This quote from a long New York Times article on Google is highly relevant:
"The self-driving algorithms do not work because there has been some breakthrough in artificial intelligence; they run on maps. Every road that Google’s robo-cars drive on was first surveyed by a human-driven pilot car outfitted with sensors accurate enough to measure the thickness of the painted lines in the middle of the road. Every detail of the road has been mapped beforehand. According to Peter Norvig, Google’s head of research, it’s a hard problem for computer vision and artificial intelligence to pick a traffic light out of a scene and determine if it is red, yellow or green.

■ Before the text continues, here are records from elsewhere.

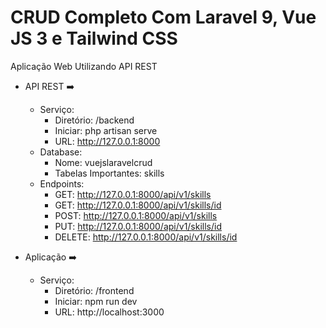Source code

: # CRUD Completo Com Laravel 9, Vue JS 3 e Tailwind CSS

Aplicação Web Utilizando API REST

- API REST ➡️
    - Serviço:
        - Diretório: /backend
        - Iniciar: php artisan serve
        - URL: http://127.0.0.1:8000
    - Database:
        - Nome: vuejslaravelcrud
        - Tabelas Importantes: skills
    - Endpoints:
        - GET: http://127.0.0.1:8000/api/v1/skills
        - GET: http://127.0.0.1:8000/api/v1/skills/id
        - POST: http://127.0.0.1:8000/api/v1/skills
        - PUT: http://127.0.0.1:8000/api/v1/skills/id
        - DELETE: http://127.0.0.1:8000/api/v1/skills/id

- Aplicação ➡️
    - Serviço:
        - Diretório: /frontend
        - Iniciar: npm run dev
        - URL: http://localhost:3000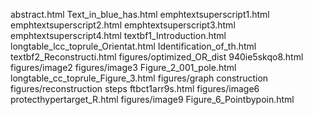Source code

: abstract.html
Text_in_blue_has.html
emphtextsuperscript1.html
emphtextsuperscript2.html
emphtextsuperscript3.html
emphtextsuperscript4.html
textbf1_Introduction.html
longtable_lcc_toprule_Orientat.html
Identification_of_th.html
textbf2_Reconstructi.html
figures/optimized_OR_dist
940ie5skqo8.html
figures/image2
figures/image3
Figure_2_001_pole.html
longtable_cc_toprule_Figure_3.html
figures/graph construction
figures/reconstruction steps
ftbct1arr9s.html
figures/image6
protecthypertarget_R.html
figures/image9
Figure_6_Pointbypoin.html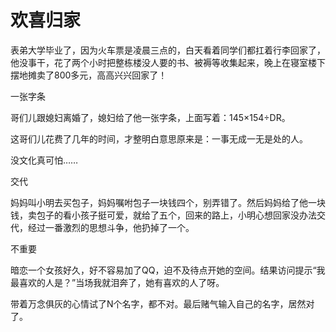 # 欢喜归家

表弟大学毕业了，因为火车票是凌晨三点的，白天看着同学们都扛着行李回家了，他没事干，花了两个小时把整栋楼没人要的书、被褥等收集起来，晚上在寝室楼下摆地摊卖了800多元，高高兴兴回家了！ 

一张字条 

哥们儿跟媳妇离婚了，媳妇给了他一张字条，上面写着：145×154÷DR。 

这哥们儿花费了几年的时间，才整明白意思原来是：一事无成一无是处的人。 

没文化真可怕…… 

交代 

妈妈叫小明去买包子，妈妈嘱咐包子一块钱四个，别弄错了。然后妈妈给了他一块钱，卖包子的看小孩子挺可爱，就给了五个，回来的路上，小明心想回家没办法交代，经过一番激烈的思想斗争，他扔掉了一个。 

不重要 

暗恋一个女孩好久，好不容易加了QQ，迫不及待点开她的空间。结果访问提示“我最喜欢的人是？”当场我就泪奔了，她有喜欢的人了呀。 

带着万念俱灰的心情试了N个名字，都不对。最后赌气输入自己的名字，居然对了。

But it is trivially easy to recognize the color of a traffic light that you already know is there."
So Google self driving cars run in a virtual environment prebuilt for them by their street view cars being manually driven, with sensor input to fill in the realtime data variables (people, other cars, traffic light state). Brilliant!
I don't see "Google needs to pre-map the route" as a hurdle at all. Even if Google had never been in my area, I would not mind one bit having to do my daily commute manually for a week while the car builds more and more detailed maps of the route, if it saved me the hassle of the commute for months thereafter.

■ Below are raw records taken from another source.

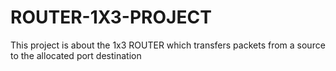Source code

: # ROUTER-1X3-PROJECT
This project is about the 1x3 ROUTER which transfers packets from a source to the allocated port destination 
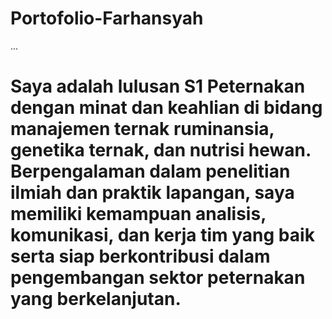# Portofolio-Farhansyah
...
# Saya adalah lulusan S1 Peternakan dengan minat dan keahlian di bidang manajemen ternak ruminansia, genetika ternak, dan nutrisi hewan. Berpengalaman dalam penelitian ilmiah dan praktik lapangan, saya memiliki kemampuan analisis, komunikasi, dan kerja tim yang baik serta siap berkontribusi dalam pengembangan sektor peternakan yang berkelanjutan.
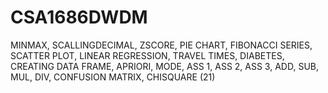 # CSA1686DWDM
MINMAX,
SCALLINGDECIMAL,
ZSCORE,
PIE CHART,
FIBONACCI SERIES,
SCATTER PLOT,
LINEAR REGRESSION,
TRAVEL TIMES,
DIABETES,
CREATING DATA FRAME,
APRIORI,
MODE,
ASS 1,
ASS 2,
ASS 3,
ADD,
SUB,
MUL,
DIV,
CONFUSION MATRIX,
CHISQUARE
(21)
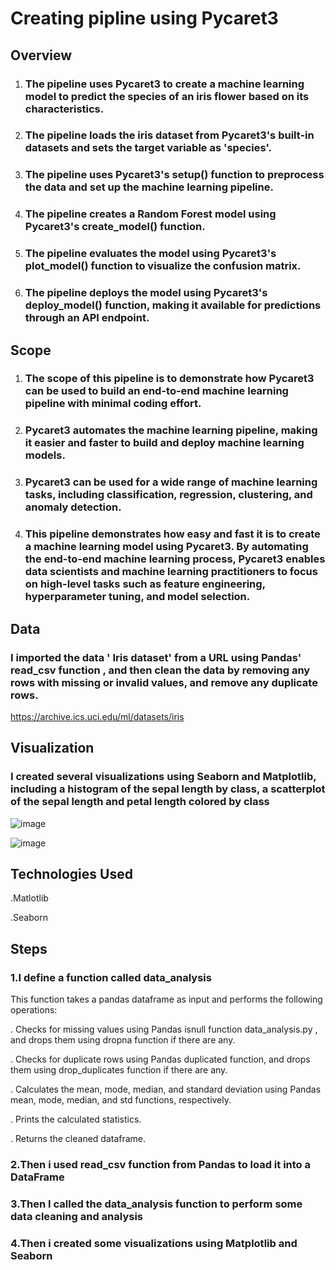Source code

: # Creating pipline using Pycaret3
## Overview

1. ### The pipeline uses Pycaret3 to create a machine learning model to predict the species of an iris flower based on its characteristics.

2. ### The pipeline loads the iris dataset from Pycaret3's built-in datasets and sets the target variable as 'species'.

3. ### The pipeline uses Pycaret3's setup() function to preprocess the data and set up the machine learning pipeline.

4. ### The pipeline creates a Random Forest model using Pycaret3's create_model() function.

5. ### The pipeline evaluates the model using Pycaret3's plot_model() function to visualize the confusion matrix.

6. ### The pipeline deploys the model using Pycaret3's deploy_model() function, making it available for predictions through an API endpoint.

## Scope 

1. ### The scope of this pipeline is to demonstrate how Pycaret3 can be used to build an end-to-end machine learning pipeline with minimal coding effort.
2. ### Pycaret3 automates the machine learning pipeline, making it easier and faster to build and deploy machine learning models.
3. ### Pycaret3 can be used for a wide range of machine learning tasks, including classification, regression, clustering, and anomaly detection.
4. ### This pipeline demonstrates how easy and fast it is to create a machine learning model using Pycaret3. By automating the end-to-end machine learning process, Pycaret3 enables data scientists and machine learning practitioners to focus on high-level tasks such as feature engineering, hyperparameter tuning, and model selection.


## Data
### I imported the data ' Iris dataset' from a URL using Pandas' read_csv function , and then clean the data by removing any rows with missing or invalid values, and remove any duplicate rows.
https://archive.ics.uci.edu/ml/datasets/iris
## Visualization
### I created several visualizations using Seaborn and Matplotlib, including a histogram of the sepal length by class, a scatterplot of the sepal length and petal length colored by class

![image](https://user-images.githubusercontent.com/122539722/231402756-eabd6b59-e028-4e56-842a-c715736ba698.png)


![image](https://user-images.githubusercontent.com/122539722/231403198-173a3015-5efa-4207-bf0a-6ea159561f3d.png)

## Technologies Used
 
  .Matlotlib
  
  .Seaborn
## Steps
### 1.I define a function called data_analysis

This function takes a pandas dataframe as input and performs the following operations:

. Checks for missing values using Pandas isnull function data_analysis.py , and drops them using dropna function if there are any.

. Checks for duplicate rows using Pandas duplicated function, and drops them using drop_duplicates function if there are any.

. Calculates the mean, mode, median, and standard deviation using Pandas mean, mode, median, and std functions, respectively.

. Prints the calculated statistics.

. Returns the cleaned dataframe.

### 2.Then i used read_csv function from Pandas to load it into a DataFrame

### 3.Then I called the data_analysis function to perform some data cleaning and analysis

### 4.Then i created  some visualizations using Matplotlib and Seaborn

Plus, every time the automatic car goes over the road, it's presumably checking its prior maps and flagging any anomalies from its preset mission. It still needs to recognize a new stop sign, but if a stop sign disappears, it will stop anyway while waiting for an answer on "was it was taken out on purpose, or did some kids steal it?".
This is the basis of the SLAM algorithms (SLAM = simultaneous localization and mapping). As you say, if we all had these cars, we'd quickly know about changes. Of course, the hard problem is finding the new lights, but if this was to become mainstream I think a lot of things would change. For example, if a town decides to install a red light, they don't just install one, they register it in a national database.

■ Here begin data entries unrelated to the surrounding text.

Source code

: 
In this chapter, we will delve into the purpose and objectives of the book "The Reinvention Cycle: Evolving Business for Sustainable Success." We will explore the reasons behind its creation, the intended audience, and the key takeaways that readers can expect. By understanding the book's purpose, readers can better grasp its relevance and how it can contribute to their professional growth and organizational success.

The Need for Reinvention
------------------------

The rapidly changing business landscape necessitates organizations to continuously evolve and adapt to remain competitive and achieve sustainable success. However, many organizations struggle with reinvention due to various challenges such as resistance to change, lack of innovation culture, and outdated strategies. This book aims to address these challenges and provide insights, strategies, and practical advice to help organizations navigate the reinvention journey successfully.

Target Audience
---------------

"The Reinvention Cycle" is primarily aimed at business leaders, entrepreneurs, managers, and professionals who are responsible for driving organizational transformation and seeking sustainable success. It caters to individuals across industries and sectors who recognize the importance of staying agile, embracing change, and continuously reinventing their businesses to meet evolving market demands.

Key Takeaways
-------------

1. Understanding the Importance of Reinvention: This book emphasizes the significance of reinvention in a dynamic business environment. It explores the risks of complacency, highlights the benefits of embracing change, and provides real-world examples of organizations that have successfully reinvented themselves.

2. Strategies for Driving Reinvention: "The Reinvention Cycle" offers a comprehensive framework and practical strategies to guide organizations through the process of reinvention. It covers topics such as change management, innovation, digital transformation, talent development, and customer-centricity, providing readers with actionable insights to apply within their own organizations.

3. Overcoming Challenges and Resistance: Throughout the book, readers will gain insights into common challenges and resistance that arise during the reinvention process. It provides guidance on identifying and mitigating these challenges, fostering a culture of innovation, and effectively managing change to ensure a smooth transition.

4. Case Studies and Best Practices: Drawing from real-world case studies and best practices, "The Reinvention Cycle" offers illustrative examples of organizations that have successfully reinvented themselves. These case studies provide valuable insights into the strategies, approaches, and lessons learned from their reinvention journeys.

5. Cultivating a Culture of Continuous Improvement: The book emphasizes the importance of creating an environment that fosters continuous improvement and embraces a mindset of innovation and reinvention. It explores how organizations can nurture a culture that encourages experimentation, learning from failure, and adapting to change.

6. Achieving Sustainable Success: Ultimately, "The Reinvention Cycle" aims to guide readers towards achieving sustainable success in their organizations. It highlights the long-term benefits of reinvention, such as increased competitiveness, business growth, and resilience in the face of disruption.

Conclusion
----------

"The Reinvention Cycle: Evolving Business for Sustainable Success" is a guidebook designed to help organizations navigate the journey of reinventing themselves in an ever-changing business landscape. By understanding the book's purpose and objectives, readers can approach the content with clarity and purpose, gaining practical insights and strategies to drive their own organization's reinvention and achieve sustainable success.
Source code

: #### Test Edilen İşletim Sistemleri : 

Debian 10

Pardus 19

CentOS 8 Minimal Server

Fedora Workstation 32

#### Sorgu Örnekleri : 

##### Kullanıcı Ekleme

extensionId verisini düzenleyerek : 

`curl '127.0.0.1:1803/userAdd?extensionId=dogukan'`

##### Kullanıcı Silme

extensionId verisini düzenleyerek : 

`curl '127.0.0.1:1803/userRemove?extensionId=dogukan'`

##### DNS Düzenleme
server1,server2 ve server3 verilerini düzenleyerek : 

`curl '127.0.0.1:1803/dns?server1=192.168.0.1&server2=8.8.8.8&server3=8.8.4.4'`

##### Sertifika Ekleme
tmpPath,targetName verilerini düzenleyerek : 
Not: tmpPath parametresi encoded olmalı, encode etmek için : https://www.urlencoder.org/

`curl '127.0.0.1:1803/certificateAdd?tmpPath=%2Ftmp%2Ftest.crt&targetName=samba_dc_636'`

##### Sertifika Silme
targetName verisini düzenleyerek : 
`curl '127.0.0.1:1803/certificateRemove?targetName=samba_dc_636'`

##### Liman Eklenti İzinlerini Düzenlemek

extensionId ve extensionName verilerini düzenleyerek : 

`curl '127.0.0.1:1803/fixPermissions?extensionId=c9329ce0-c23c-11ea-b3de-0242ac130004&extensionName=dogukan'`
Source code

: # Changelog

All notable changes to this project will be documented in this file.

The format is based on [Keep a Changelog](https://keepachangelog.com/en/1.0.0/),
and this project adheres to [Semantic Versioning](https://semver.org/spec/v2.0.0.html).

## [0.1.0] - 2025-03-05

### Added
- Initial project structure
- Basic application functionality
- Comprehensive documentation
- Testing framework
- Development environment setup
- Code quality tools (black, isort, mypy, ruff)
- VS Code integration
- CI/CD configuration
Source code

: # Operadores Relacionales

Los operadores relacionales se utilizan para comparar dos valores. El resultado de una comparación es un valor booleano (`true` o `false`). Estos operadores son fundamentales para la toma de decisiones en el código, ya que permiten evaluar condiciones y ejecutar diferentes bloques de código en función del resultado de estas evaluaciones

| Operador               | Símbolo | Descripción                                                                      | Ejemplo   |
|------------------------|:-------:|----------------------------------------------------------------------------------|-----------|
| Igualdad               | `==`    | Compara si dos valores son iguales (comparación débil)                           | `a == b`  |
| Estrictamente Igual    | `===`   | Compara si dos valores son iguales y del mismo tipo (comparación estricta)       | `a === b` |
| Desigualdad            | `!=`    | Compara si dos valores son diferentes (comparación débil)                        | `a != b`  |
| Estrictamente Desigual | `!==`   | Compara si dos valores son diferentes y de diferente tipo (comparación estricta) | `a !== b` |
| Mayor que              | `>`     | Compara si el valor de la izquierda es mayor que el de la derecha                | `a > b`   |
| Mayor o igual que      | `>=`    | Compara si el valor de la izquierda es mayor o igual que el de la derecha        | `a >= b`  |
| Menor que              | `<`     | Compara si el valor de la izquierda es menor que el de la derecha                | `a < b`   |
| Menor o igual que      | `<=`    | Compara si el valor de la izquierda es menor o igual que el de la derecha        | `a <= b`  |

If the car could map the route automatically, then it wouldn't need the pre-map in the first place. The problem is that creating the map routes currently requires expert human attention. Driving your daily commute manually for a week won't do any good.
Yes, it is clear that the Google system needs quite a lot of data about the roads it is driving on. But given those roads with a high amount of detail, the Google system can (from my understanding) support keying in an arbitrary destination.
I may be reading too much into this, but when I read "test route" in the article, it gave me the impression that the Volvo approach is sort of like a train without the tracks -- only able to follow a pre-programmed route from point A to point B.
No, they picked a test route to be decently representative and allow them to setup their tests correctly. It is not an A to B thing. role_v's comment is a pretty good explanation https://news.ycombinator.com/item?id=7698495
Our aim is for the car to be able to handle all possible traffic scenarios by itself, including leaving the traffic flow and finding a safe ‘harbour’ if the driver for any reason is unable to regain control,” explains Erik Coelingh, Technical Specialist at Volvo Car Group.
In addition to what other’s have said it stuck me as very important that Volvo is having customers, not employees drive these cars. I imagine they react very differently, and will be better at simulating what the real world is like.
lane following, speed adaption, and merging traffic all by themselves
Well, that's better than most human Volvo drivers can do, by my experience. Whenever I see a car make a bone-headed move in traffic, chances are it's a Volvo.
Very interested in this space and how it will end up. We have a big emotional attachment to cars evidenced by the fact that the annual cost of taking taxis everywhere is probably cheaper than the annual costs of owning a car if you live in a city. NYC habitants have probably made this transition already.
SO if we end up with self driving taxis then this form of transport will become ridiculously cheap as the driver's salary is now eliminated. The rationale to own a car will become harder to justify.
Also I read recently that our actual usage of cars is very low over a year. This means huge inefficiency. There is plenty of spare capacity per car to do alot more journeys. If we all start taking self driving taxis that run 24x7 in a few years time where does that leave the car companies. One assumes with far fewer car sales. Are they shooting themselves in the foot?
> We have a big emotional attachment to cars evidenced by
> the fact that the annual cost of taking taxis everywhere
> is probably cheaper than the annual costs of owning a
> car if you live in a city
I don't think that's true of most cities. Definitely not true of London.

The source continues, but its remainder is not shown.